=== Dataset records ===
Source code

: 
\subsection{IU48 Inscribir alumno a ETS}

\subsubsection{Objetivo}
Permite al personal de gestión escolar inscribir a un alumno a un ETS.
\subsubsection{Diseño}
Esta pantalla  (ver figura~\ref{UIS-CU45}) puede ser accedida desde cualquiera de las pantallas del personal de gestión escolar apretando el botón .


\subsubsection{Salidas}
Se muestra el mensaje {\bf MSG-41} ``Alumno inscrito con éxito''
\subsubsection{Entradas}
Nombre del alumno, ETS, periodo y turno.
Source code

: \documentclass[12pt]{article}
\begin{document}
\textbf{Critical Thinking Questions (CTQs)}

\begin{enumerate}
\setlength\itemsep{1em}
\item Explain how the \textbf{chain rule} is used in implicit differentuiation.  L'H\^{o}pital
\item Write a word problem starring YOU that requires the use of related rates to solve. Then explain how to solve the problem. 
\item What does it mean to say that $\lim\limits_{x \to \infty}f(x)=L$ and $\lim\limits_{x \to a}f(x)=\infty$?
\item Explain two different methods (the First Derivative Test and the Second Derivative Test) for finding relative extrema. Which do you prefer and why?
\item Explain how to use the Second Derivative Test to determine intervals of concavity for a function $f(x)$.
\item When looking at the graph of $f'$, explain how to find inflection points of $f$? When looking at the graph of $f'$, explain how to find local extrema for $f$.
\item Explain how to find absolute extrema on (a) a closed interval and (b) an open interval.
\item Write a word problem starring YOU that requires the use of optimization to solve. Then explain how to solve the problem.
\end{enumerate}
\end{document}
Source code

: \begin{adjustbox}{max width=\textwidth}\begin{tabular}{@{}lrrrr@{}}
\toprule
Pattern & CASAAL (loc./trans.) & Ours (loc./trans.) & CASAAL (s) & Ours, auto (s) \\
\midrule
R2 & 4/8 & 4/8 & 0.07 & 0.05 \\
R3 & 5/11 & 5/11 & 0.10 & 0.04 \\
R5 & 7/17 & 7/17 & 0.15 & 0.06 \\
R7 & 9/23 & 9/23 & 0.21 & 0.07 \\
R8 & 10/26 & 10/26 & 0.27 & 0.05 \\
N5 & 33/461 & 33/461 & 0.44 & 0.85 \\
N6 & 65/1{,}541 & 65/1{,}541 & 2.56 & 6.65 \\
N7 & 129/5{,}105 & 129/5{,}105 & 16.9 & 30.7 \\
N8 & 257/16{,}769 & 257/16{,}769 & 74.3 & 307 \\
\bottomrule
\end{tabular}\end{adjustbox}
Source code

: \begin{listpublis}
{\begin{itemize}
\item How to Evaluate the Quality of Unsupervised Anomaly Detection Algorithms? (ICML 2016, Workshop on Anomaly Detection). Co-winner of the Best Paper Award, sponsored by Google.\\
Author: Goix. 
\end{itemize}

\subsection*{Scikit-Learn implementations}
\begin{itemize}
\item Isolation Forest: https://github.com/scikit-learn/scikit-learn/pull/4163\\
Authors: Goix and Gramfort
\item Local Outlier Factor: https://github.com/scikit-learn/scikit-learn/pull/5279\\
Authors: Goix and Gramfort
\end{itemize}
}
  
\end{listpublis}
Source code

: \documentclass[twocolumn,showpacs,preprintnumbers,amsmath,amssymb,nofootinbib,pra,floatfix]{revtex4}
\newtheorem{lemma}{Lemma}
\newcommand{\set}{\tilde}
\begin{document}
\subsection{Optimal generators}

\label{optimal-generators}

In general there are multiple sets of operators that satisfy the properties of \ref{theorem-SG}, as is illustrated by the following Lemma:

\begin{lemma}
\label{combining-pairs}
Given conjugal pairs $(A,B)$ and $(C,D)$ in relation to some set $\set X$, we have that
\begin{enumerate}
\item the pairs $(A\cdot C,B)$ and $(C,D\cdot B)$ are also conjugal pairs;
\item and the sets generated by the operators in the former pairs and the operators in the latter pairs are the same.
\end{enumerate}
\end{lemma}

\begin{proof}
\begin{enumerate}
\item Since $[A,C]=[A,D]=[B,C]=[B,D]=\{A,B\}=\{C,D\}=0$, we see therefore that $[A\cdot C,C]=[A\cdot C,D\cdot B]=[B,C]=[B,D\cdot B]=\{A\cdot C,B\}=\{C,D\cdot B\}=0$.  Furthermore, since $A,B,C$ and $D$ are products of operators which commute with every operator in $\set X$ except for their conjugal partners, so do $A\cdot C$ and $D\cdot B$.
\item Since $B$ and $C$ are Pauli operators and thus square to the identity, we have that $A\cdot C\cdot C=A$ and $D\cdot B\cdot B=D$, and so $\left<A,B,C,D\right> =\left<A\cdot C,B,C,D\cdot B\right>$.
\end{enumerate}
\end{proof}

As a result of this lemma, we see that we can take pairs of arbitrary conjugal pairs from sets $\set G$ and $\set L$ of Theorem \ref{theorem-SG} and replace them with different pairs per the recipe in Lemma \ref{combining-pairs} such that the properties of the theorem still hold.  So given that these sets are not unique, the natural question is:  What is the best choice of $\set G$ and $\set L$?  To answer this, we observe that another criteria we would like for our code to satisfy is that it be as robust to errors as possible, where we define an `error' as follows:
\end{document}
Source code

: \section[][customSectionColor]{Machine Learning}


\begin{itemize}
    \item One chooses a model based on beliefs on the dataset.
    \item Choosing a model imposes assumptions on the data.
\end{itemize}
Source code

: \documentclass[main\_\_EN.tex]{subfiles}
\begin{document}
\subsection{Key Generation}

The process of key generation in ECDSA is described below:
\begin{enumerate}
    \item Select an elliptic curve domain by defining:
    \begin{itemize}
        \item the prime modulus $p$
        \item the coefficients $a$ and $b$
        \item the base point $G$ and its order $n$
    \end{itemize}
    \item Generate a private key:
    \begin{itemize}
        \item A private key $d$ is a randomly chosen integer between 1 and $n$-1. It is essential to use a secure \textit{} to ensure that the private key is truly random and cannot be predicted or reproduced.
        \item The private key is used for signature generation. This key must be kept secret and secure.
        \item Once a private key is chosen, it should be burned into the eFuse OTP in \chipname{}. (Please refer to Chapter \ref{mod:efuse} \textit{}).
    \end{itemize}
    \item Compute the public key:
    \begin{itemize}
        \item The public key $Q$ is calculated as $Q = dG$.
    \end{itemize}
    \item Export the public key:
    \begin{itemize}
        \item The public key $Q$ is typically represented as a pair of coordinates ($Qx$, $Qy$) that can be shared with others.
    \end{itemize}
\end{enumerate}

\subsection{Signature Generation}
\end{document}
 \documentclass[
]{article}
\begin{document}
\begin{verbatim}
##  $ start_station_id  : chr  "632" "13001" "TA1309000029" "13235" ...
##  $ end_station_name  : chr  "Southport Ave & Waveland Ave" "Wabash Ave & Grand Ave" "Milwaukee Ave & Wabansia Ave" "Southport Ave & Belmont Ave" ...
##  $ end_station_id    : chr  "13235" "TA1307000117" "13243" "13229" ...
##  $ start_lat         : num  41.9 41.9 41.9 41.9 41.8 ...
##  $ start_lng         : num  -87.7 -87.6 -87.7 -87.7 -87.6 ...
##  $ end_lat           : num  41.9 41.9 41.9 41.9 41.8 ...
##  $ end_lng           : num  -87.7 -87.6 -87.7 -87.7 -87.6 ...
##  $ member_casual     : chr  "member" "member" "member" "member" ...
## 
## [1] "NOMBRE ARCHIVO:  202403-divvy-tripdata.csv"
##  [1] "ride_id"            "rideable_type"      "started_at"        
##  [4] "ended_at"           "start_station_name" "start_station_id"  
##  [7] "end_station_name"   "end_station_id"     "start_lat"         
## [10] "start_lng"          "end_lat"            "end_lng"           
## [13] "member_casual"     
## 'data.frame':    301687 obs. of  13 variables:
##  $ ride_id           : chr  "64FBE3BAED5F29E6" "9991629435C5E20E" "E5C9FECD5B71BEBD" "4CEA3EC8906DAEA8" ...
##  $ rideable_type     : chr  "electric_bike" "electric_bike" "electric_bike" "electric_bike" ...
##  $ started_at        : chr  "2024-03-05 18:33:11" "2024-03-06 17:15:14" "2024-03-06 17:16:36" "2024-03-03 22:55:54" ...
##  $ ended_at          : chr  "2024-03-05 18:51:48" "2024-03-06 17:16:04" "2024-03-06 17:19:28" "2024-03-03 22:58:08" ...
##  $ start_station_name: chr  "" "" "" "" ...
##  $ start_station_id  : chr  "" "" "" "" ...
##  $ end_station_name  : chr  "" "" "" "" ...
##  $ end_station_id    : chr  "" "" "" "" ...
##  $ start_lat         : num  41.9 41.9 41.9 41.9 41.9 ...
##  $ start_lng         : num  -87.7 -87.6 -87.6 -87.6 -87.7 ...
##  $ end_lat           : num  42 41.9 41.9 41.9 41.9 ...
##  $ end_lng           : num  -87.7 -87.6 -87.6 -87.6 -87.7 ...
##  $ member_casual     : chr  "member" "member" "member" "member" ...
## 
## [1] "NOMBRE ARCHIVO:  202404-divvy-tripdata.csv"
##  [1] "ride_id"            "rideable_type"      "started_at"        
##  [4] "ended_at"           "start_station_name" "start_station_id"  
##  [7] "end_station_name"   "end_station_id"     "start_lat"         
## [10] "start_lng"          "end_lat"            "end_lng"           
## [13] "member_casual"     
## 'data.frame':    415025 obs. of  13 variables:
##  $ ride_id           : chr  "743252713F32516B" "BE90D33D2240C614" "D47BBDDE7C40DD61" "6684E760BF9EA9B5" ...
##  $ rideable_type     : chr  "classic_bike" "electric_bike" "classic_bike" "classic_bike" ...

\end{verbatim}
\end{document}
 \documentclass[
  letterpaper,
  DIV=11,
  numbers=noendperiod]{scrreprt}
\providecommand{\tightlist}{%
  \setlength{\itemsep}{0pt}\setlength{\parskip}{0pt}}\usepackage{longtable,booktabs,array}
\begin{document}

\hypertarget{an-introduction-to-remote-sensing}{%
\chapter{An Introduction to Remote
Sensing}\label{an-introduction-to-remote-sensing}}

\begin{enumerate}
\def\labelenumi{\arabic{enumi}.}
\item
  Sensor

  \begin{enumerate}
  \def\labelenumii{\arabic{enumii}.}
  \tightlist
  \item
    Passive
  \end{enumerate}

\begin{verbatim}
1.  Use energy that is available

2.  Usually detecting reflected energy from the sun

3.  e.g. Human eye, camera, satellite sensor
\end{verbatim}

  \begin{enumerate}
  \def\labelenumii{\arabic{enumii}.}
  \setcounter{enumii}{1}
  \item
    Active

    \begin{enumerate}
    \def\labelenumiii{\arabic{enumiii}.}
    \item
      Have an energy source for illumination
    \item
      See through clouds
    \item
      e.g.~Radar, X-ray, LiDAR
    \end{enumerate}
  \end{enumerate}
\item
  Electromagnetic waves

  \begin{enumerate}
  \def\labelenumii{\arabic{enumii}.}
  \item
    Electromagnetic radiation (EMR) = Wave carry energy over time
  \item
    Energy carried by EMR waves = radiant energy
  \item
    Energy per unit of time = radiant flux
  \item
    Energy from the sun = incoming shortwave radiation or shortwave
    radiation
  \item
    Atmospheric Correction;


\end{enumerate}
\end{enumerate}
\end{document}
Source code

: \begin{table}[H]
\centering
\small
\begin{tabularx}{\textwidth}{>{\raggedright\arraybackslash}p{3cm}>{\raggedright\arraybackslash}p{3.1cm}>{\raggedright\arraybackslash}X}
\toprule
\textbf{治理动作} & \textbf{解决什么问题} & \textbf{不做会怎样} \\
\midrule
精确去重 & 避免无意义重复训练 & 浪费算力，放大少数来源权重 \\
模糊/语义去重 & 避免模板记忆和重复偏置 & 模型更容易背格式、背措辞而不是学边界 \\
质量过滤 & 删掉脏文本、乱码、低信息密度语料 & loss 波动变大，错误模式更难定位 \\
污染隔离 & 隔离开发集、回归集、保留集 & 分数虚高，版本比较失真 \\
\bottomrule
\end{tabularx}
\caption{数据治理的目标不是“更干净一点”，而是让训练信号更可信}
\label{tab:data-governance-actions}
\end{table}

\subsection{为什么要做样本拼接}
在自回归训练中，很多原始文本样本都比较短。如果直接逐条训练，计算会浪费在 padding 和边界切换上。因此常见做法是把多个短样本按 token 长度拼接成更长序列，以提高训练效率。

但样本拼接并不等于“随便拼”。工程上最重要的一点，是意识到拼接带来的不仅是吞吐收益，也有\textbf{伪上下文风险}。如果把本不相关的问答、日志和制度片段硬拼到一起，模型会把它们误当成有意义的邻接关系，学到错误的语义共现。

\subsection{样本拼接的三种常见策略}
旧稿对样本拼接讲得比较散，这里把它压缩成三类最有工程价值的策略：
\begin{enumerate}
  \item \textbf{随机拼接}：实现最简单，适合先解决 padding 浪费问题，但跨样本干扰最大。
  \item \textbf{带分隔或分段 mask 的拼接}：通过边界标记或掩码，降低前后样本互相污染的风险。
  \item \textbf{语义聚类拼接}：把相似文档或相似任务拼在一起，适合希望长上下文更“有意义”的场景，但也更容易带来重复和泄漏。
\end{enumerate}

=== What you should do ===
Where does the word "padding" appear in the records? Copy every line that holds it.

=== Exercise response ===
在自回归训练中，很多原始文本样本都比较短。如果直接逐条训练，计算会浪费在 padding 和边界切换上。因此常见做法是把多个短样本按 token 长度拼接成更长序列，以提高训练效率。
  \item \textbf{随机拼接}：实现最简单，适合先解决 padding 浪费问题，但跨样本干扰最大。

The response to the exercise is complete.